My question reads: Given that the probability function of X is as follows:
$$ {\rm f}\left(x\right) \equiv {\sqrt{\,x + 9\,} \over 10}\,,\qquad x = -8, -5, 0, 7. $$
(a) Find the mean of $X$.
(b) Find the expected value of $\sqrt{\,Y\,}$ where $Y = {\rm g}\left(x\right)$ and ${\rm g}\left(x\right)= x + 9$.
So, I know because I was told that the mean of $X$ is equal to $1$, but how am I supposed to arrive at that conclusion?.
What specific steps do I take to find the mean? and I'm totally clueless about part (b.).
In your explanation please use baby steps, because I have never felt so crushingly unintelligent in my mathematical life. -Tim
(a)
A probability function gives the probability that a discrete random variable is equal to a value.
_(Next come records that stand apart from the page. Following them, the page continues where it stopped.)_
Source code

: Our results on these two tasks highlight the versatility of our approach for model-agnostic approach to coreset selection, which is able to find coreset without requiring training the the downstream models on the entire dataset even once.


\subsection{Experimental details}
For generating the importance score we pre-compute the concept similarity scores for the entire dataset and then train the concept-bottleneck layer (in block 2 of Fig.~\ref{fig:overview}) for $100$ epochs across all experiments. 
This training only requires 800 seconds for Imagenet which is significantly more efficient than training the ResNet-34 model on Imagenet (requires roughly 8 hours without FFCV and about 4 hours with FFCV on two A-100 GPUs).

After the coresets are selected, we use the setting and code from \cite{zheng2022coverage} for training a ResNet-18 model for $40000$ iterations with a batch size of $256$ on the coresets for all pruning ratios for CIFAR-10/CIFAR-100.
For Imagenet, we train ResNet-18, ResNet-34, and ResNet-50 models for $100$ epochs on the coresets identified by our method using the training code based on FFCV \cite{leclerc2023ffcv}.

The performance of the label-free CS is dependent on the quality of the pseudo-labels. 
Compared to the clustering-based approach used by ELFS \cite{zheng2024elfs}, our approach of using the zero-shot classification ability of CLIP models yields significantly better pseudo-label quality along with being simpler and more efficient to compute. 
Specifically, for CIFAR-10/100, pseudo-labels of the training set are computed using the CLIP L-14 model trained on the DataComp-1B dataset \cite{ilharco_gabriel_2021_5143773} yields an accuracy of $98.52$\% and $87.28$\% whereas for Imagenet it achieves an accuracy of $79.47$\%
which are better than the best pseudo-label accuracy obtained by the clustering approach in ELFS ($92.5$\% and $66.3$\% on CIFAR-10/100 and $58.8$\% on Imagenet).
Here: $\operatorname{P}(X=x)=f(x)=\dfrac{\sqrt{x+9}}{10}, \quad \forall x\in \Omega: \Omega=\{-8,-5,0,7\}$
The (arithmetric) mean of a random variable is the sum of the product of all possible values and their probabilities. It's the expected value of the variable.
$\overline{X} $ $= \operatorname{E}[X] = \sum\limits_{x\in\Omega} x\cdot\operatorname{P}(X=x) \\ = \sum\limits_{x\in\Omega} x\cdot f(x) \\ = \dfrac{\mathbf{-8}\sqrt{\mathbf{-8}+9}}{10}+\dfrac{\mathbf{-5}\sqrt{\mathbf{-5}+9}}{10}+\dfrac{\mathbf{0}\sqrt{\mathbf{0}+9}}{10}+\dfrac{\mathbf{7}\sqrt{\mathbf{7}+9}}{10} \\ = \ldots$
(b)
The expected value of a function of a variable is the sum of the product of the image of all possible the values and their probabilities.
$\operatorname{E}[\operatorname{fun}(X)] = \sum\limits_{x\in\Omega} \operatorname{fun}(x)\cdot \operatorname{P}(X=x)$
Now since $Y=g(X)$ and $g(x)=x+9$ then:
$\therefore \operatorname{E}[\sqrt Y]$ $= \operatorname{E}[\sqrt{X+9}] \\ = \sum\limits_{x\in\Omega} \sqrt{x+9}\cdot f(x) \\ = \sum\limits_{x\in\Omega} \dfrac{|x+9|}{10} \\ = \ldots$